Earlier this year he floated the idea past contacts in congress and, with pre-existing DARPA and industry influence, got some buy-in. The House version of the NDAA includes a “Report on Secure Spaces for Small Business” section which directs the Secretary of Defense to report to the House Armed Services Committee on feasible options for granting access to existing government-owned SCIF space to small companies that have already received an FCL.
An amendment to the Senate version of the NDAA (Section 849) requires the Secretary of Defense to waive some capability requirements for covered small businesses to bid on classified contracts and to waive requirements for startups to meet certain facility security standards after the award of a DoD contract.

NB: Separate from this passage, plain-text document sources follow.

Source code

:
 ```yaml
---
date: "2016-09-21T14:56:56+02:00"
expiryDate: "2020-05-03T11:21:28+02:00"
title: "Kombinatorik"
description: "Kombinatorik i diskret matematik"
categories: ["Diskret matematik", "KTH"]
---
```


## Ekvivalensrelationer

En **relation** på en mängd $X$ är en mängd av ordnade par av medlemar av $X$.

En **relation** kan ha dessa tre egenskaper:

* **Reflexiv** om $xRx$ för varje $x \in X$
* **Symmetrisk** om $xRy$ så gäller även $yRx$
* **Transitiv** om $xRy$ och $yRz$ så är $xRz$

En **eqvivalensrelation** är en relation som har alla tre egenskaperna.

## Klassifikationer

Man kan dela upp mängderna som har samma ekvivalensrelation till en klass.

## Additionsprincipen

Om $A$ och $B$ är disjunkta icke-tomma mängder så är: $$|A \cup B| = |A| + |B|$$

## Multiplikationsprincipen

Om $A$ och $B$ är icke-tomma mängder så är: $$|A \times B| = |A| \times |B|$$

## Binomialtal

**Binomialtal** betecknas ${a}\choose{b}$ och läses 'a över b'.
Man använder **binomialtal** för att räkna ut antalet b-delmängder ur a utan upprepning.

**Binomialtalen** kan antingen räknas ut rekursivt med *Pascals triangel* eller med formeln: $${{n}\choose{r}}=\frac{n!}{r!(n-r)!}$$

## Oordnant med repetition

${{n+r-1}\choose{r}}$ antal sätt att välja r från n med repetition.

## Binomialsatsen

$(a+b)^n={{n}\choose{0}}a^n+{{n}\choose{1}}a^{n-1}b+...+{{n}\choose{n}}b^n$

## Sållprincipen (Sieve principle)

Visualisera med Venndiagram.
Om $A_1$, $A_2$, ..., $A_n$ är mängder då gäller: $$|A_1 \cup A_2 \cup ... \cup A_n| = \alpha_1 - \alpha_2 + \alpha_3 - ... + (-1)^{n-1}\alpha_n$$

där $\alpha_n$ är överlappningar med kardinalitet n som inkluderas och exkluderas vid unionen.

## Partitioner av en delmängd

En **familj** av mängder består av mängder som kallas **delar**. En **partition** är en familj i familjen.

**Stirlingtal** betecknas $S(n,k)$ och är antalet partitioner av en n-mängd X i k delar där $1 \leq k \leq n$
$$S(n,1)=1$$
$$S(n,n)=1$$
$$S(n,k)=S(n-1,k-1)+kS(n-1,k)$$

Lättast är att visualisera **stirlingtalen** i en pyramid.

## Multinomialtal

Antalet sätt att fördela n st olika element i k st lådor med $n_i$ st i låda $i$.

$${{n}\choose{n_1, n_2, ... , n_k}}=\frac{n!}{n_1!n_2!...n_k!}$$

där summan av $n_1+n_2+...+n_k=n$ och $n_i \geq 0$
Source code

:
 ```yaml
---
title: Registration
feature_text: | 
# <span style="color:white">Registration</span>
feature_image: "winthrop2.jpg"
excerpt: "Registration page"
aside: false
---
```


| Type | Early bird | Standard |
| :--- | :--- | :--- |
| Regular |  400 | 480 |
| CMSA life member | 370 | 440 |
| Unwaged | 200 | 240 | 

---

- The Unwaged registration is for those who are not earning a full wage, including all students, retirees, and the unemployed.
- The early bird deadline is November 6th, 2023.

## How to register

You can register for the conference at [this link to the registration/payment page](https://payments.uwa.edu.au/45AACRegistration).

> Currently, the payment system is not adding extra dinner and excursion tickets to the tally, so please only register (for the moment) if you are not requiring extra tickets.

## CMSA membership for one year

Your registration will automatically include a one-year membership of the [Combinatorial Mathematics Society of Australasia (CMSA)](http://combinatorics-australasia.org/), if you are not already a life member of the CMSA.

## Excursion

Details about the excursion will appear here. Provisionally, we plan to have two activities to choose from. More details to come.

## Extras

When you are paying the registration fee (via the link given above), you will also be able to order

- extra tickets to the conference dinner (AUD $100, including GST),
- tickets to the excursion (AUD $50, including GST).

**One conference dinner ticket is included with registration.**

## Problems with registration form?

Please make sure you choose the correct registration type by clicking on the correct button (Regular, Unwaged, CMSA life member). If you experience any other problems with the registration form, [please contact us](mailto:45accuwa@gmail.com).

If they’re adopted and if they go beyond mere “reports”, these measures could relieve some of the burden of building or finding SCIF/SAPF spaces where small firms can dig into work on classified projects. Ironically, the current lack of opportunity for small business access has given rise to… a small business.
Arlington, Virginia-based Nooks is seeking to offer flexible access to classified facilities and associated networks for use by industry and government partners, a so-called Classified-Spaces-as-a-Service arrangement whereby startups can subscribe for secure facility and computer terminal privileges at a number of nationwide locations.
Nooks will likely have to provide approved multi-use SCIFs to make its business case. Otherwise, startups whose project security details don’t align with the qualities of a particular Nooks-operated SCIF would have to look elsewhere in its network or outside the company.
But the notion of maximizing the return on underutilized SCIF/SAPF spaces and getting new firms into them remains a logical and attractive proposition. Had such an option been available when Blue Force Technologies first entered into classified work shortly following its founding, it may have been able to accelerate faster Van Timmeren says.
“We could probably have had earlier access to opportunities. Small businesses in general might have earlier contract opportunities if given access to such facilities.”
Along with the impact earlier contract opportunities could have on the Valley of Death problem faced by defense startups, finding shared secure workspaces for them could greatly enhance the pool of innovation and direct to warfighter throughput that can help the U.S. deter conflict.
“Many of the greatest challenges that we face in deterring or winning in a conflict are solved and protected under classified programs,” Van Timmeren observes. “Those who already have deep access to those programs have an incumbency of opportunity. It’s a clear barrier to small business. Disrupting that incumbency of opportunity is something that should be worked on.”